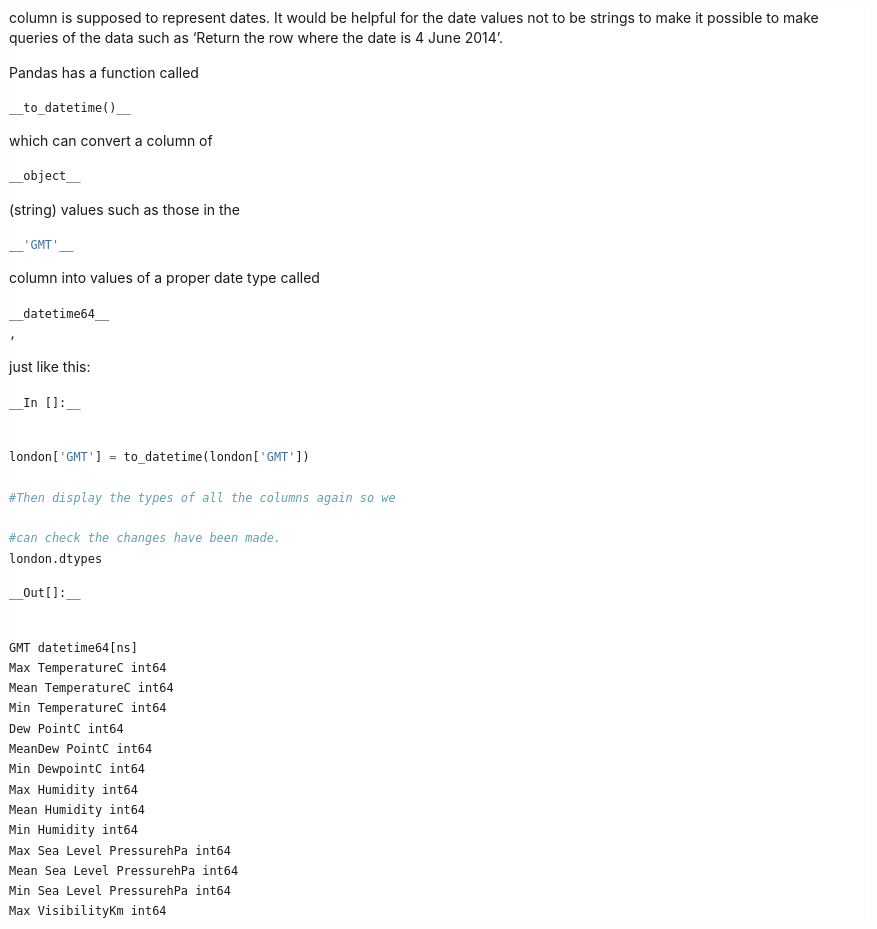  column is supposed to represent dates. It would be helpful for the date values not to be strings to make it possible to make queries of the data such as ‘Return the row where the date is 4 June 2014’.

Pandas has a function called 

```python
__to_datetime()__
```

 which can convert a column of 

```python
__object__
```

 (string) values such as those in the 

```python
__'GMT'__
```

 column into values of a proper date type called 

```python
__datetime64__
,

```

 just like this:



```python
__In []:__
```




```python

london['GMT'] = to_datetime(london['GMT'])

#Then display the types of all the columns again so we

#can check the changes have been made.
london.dtypes
```




```python
__Out[]:__
```




```python

GMT datetime64[ns]
Max TemperatureC int64
Mean TemperatureC int64
Min TemperatureC int64
Dew PointC int64
MeanDew PointC int64
Min DewpointC int64
Max Humidity int64
Mean Humidity int64
Min Humidity int64
Max Sea Level PressurehPa int64
Mean Sea Level PressurehPa int64
Min Sea Level PressurehPa int64
Max VisibilityKm int64
```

========

Exercise objective:
Return each line from the material that includes the string "Level".

Reply to the exercise:
Max Sea Level PressurehPa int64
Mean Sea Level PressurehPa int64
Min Sea Level PressurehPa int64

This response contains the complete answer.